En ‘Cimarrón’ los códigos del género no se reinventan sino que se aplican con disciplina: la geografía, encuadrada en color, es el paisaje (siluetas de montañas, cielos límpidos) y conforma una frontera que primero es física, después legal y, finalmente, moral. Esta transición construye lo que los historiadores denominan un western adulto, aquel en el que la historia se muestra desde una perspectiva más realista y busca paralelismo con la contemporánea (ahí está el problema racial con los indios, en la última parte del filme) con una apuesta por los derechos sociales y civiles.
Pero si algo me fascina de ‘Cimarrón’ es la identificación con el héroe protagonista, decididamente manniano, un hombre normal y corriente que busca constantemente su identidad, aun a costa de su relación familiar. Un soberbio Glenn Ford encarna al pionero por antonomasia, a un héroe psicológicamente más complejo que el cowboy que suele protagonizar los western y que ejemplifica cómo la conquista del nuevo Shangri-La representa el fruto de un doloroso y trágico recorrido personal.
Aun a pesar de todo lo dicho, esta obra de Anthony Mann, rodada entre ‘Espartaco’ y ‘El Cid’, fue un rotundo fracaso de taquilla, a pesar de ser uno de los proyectos más ambiciosos de Metro Goldwyn Mayer en cuanto a presupuesto y que quería hacer con Oklahoma lo que hizo la película ‘Gigante’ con Texas en 1956. Parte de culpa fue la salvaje poda que la productora hizo en el metraje, quitando de en medio a personajes clave de la novela, y que dividió, como nos recuerda el crítico Ángel Comas, a la película en dos mitades irreconciliables: una primera, la mejor, donde destaca la carrera de los pioneros en busca de un trozo de tierra para su futuro y una segunda, donde personajes varios aparecen y desaparecen sin ton ni son.

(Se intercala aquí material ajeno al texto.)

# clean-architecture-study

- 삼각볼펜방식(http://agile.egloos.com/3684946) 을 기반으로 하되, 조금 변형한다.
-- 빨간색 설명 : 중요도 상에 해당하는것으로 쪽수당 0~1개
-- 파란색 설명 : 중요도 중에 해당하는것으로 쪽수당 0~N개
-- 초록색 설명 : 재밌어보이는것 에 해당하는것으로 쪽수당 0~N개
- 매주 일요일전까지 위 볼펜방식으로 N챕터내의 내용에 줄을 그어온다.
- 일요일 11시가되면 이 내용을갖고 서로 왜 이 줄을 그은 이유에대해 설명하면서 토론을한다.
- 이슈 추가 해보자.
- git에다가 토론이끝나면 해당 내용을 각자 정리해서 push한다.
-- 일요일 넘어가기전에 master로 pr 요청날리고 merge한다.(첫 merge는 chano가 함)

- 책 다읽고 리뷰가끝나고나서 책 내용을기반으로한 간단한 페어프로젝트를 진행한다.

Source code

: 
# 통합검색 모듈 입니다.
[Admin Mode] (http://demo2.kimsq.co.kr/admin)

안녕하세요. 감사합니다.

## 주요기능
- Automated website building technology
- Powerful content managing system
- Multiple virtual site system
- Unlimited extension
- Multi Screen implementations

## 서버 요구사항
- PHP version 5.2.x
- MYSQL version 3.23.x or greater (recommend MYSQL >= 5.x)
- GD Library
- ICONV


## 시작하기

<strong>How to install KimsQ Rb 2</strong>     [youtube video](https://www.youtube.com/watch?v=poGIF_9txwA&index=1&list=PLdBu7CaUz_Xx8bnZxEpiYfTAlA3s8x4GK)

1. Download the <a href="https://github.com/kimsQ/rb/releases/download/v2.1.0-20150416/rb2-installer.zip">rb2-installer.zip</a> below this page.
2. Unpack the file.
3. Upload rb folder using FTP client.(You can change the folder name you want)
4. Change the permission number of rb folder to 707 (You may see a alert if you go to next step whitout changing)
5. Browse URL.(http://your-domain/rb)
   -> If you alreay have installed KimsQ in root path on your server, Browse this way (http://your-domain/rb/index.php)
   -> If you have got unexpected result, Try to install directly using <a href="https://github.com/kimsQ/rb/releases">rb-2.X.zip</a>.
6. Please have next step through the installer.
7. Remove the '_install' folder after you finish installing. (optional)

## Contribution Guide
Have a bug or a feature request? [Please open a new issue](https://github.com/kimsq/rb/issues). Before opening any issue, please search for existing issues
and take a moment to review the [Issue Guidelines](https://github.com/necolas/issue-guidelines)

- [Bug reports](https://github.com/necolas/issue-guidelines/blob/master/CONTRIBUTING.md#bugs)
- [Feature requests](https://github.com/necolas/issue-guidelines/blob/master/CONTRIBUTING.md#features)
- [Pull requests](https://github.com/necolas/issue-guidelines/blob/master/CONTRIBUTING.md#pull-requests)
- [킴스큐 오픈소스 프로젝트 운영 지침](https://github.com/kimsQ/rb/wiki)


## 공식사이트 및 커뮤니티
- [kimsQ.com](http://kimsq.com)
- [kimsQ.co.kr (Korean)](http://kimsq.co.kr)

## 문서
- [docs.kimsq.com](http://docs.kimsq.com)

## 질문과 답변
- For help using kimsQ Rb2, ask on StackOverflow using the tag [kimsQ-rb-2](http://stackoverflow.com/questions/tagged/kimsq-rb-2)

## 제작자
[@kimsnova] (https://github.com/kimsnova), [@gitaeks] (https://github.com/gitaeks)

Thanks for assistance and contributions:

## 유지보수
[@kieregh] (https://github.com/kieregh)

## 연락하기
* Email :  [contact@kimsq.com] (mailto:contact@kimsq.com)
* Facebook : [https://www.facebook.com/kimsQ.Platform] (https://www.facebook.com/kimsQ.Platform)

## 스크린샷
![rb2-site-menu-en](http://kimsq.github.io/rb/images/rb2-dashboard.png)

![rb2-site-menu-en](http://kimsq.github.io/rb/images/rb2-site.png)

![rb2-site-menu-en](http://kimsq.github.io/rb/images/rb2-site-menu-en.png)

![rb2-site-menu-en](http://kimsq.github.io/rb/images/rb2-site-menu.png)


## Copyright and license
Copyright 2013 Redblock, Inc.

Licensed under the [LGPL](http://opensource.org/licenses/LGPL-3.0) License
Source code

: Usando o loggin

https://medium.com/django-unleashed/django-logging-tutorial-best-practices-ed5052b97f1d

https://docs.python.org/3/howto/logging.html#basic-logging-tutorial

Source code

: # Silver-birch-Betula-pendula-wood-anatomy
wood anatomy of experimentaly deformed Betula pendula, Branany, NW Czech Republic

Siguiendo la estela de otras muchas obras que contaron las vicisitudes de los pioneros en la conquista del Oeste (‘La caravana de Oregón’, 1923; ‘El viento’, 1928; ‘Caravana de paz’, 1950; ‘Horizontes lejanos’, 1952), esta cinta de Anthony Mann es una fallida representación de que el coraje, la amistad, la creencia en un objetivo compartido permite al protagonista alcanzar la anunciada tierra prometida, Oklahoma. Por encima de todo ello, ‘Cimarron’ hace honor a las palabras que el director dedicó al género: «El western es el género más popular y el que permite introducir en la acción pasiones y violencia con más libertad. Del western nace sobretodo el mito, y es el mito el que da el mejor cine».